Conversely, if your child has not completed a Health Care Proxy, someone may be asked to make decisions based upon what they believe your child would want done. You might want to encourage your child to figure out his/her preferences for medical treatment, pointing out, for example:

• If your heart stopped beating, would you want CPR or defibrillation, which administers an electric shock to the heart?
• If you were unable to breathe on your own, would you want assistance from a breathing machine?
• If you were unable to eat or drink, would you want feeding tubes to supply your body with nutrition and fluids, and/or dialysis to remove waste from your blood and manage fluid levels?
• Would you want to donate your organs and tissue for transplantation or scientific study?

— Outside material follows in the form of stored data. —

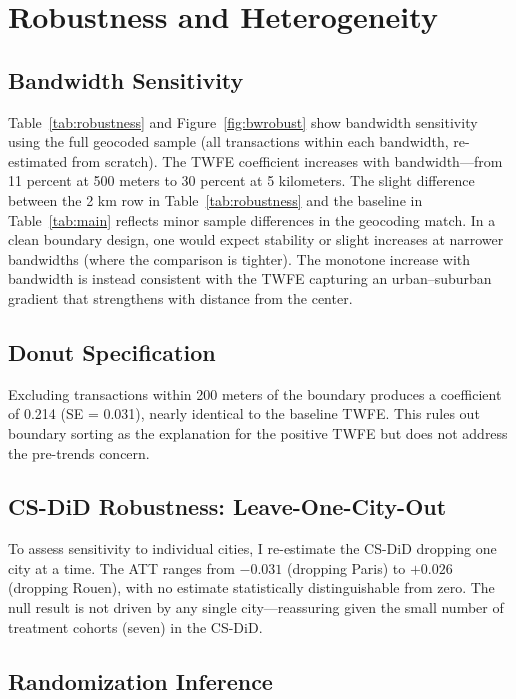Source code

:\documentclass[12pt]{article}
\begin{document}
\section{Robustness and Heterogeneity} \label{sec:robustness}

\subsection{Bandwidth Sensitivity}



Table~\ref{tab:robustness} and Figure~\ref{fig:bwrobust} show bandwidth sensitivity using the full geocoded sample (all transactions within each bandwidth, re-estimated from scratch). The TWFE coefficient increases with bandwidth---from 11 percent at 500 meters to 30 percent at 5 kilometers. The slight difference between the 2 km row in Table~\ref{tab:robustness} and the baseline in Table~\ref{tab:main} reflects minor sample differences in the geocoding match. In a clean boundary design, one would expect stability or slight increases at narrower bandwidths (where the comparison is tighter). The monotone increase with bandwidth is instead consistent with the TWFE capturing an urban--suburban gradient that strengthens with distance from the center.

\subsection{Donut Specification}

Excluding transactions within 200 meters of the boundary produces a coefficient of 0.214 (SE = 0.031), nearly identical to the baseline TWFE. This rules out boundary sorting as the explanation for the positive TWFE but does not address the pre-trends concern.

\subsection{CS-DiD Robustness: Leave-One-City-Out}

To assess sensitivity to individual cities, I re-estimate the CS-DiD dropping one city at a time. The ATT ranges from $-0.031$ (dropping Paris) to $+0.026$ (dropping Rouen), with no estimate statistically distinguishable from zero. The null result is not driven by any single city---reassuring given the small number of treatment cohorts (seven) in the CS-DiD.

\subsection{Randomization Inference}
\end{document}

Because a Living Will raises questions that aren’t necessarily easy to answer, one must discuss these questions with a Health Care Agent before naming someone. Also, if your child practices a religion that has a particular stance on certain treatments, this consideration is equally important. When selecting a Health Care Agent, you should encourage your child to choose someone s/he thinks will act honestly and maturely, with your child’s interests at heart (not someone your child feels obligated to ask). This can be a family member, friend or outside adviser who is able to make thoughtful decisions.

Times have truly changed, and it is not unusual to be involved in a long-term relationship with a “significant other” to whom one is not legally married. This person with whom your child is sharing his or her life will not be entitled to receive any medical information unless s/he has been named in a HIPPA authorization. A well-drafted HIPPA authorization will allow your child to name several individuals, if desired.